Serendipia. Uno va buscando algo y encuentra otra cosa que reorienta la búsqueda o su propósito. En los tiempos de la inocencia primordial de Internet, antes de Google -o de Jeeves-, todo era hyper y uno saltaba de un hipervínculo a otro en un viaje asombroso de serendipias que ya contenía a su vez, su ocaso, sustituido como fue por El Algoritmo. Yo estaba tratando de encontrar un escrito de la profesora Graciela Soriano de García-Pelayo sobre las sincronías y diacronías en la Historia, algo que me dejara bajarme en la estación “Chavismo como negación de la historia”, tratando de revisitar esta sensación de tachado sobre el futuro, de pérdida del horizonte del porvenir, que ha dejado un vacío común pero incomunicable entre nosotros.

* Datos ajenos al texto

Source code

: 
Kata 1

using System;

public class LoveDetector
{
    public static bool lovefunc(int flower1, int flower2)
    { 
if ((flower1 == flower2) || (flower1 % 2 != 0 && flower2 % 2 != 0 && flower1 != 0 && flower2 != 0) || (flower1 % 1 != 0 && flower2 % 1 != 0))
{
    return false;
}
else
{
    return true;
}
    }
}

La herencia de la tribu. Y terminé aterrizando en otra nave, en este libro de Ana Teresa Torres que justamente cubre el trayecto al que nos obliga la sedienta pregunta por lo que somos y la respuesta que nos dimos: el mito bolivariano, suspendido en el tiempo, que contiene nuestro origen y nuestro fin último en una opresiva condensación de pasado, presente y futuro señalando nuestro destino inconcluso. En esa permanente situación de construcción (de la patria) se alberga también la perpetua destrucción y eso quizás explica el regocijo (primero) y la resignación (después) ante la oferta chavista de refundar sobre ruinas. Ahora están las ruinas.

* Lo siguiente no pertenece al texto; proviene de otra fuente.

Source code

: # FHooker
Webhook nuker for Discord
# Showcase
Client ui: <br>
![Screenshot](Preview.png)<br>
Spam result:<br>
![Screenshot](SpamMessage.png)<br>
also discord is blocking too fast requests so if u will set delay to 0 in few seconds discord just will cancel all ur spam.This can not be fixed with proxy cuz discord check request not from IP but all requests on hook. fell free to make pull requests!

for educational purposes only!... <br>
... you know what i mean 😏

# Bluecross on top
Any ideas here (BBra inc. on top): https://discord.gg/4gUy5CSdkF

Serendipia II. El libro está plagado, por así decirlo, de enigmas que van apareciendo en el recorrido y se van como entretejiendo. Como los acertijos de los sueños, se me ocurre; da la impresión que hay un exceso de interpretación, un tsunami de pensamiento tratando de seguirle el rastro a los indicios que nos hablan de lo que somos. En la parte final hay una concienzuda reconstrucción de un mega-enigma: la cuestión del socialismo de Chávez. Y esto me retrae a una conversación intermitente, como todo en pandemia, que he sostenido con los que saben: el chavismo ¿tiene ideología?, ¿hay algo así como un cuerpo doctrinario en alguna parte (casi habría que preguntar: “¿dónde está el cuerpo del delito?”)?

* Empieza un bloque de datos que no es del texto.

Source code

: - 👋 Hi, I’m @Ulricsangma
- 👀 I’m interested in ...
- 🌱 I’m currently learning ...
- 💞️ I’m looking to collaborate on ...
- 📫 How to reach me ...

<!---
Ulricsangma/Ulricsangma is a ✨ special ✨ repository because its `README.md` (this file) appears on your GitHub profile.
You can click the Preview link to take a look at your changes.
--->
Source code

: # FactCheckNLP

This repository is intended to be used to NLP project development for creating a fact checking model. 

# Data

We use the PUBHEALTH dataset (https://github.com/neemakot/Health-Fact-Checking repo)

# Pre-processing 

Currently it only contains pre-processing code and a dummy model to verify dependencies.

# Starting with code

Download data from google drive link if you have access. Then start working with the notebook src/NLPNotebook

“El leninismo, de hecho, no tuvo sustancia ideológica. La revolución soviética se desideologizó muy rápidamente y se convirtió en un código operacional”

¿Cómo que no? Se me dirá que por supuesto: ¿No fluyen como torrentes verborreicos toda clase de alusiones a los emblemas leninistas, a la hagiografía cubana, a la cartografía momificada del gran territorio mental del comunismo, etc. y etc.?, ¿no son obvios los lazos indelebles con ese mundo ya ido?, ¿no se mide acaso por kilos la evidencia documental que prueba la mímesis con uno de los últimos reductos del fracaso comunista?

La mímesis no está donde parece. Y es que, argumento yo, el comunismo no tiene doctrina. Una vez me comentó Elizabeth Burgos, la venezolana que más conoce la lógica política de Cuba, que el régimen castrista no fue nunca otra cosa que una vulgar dictadura militar latinoamericana. Lo doy por firmado y sellado. En Cuba, el socialismo fue, siempre, la apariencia, el ropaje, la envoltura, el paquete de una teología política nacionalista y Ana Teresa Torres cita al cubano Rafael Rojas con estas palabras: “La religiosidad política cubana, -dice Rojas-, no es de carácter marxista leninista sino nacionalista revolucionaria”. Tanto la “revolución inconclusa” como el “regreso del mesías”, son nociones “profundamente religiosas en su estrategia y sus efectos. En tal religiosidad política reside la fuerza simbólica del régimen que ha persistido en la isla”.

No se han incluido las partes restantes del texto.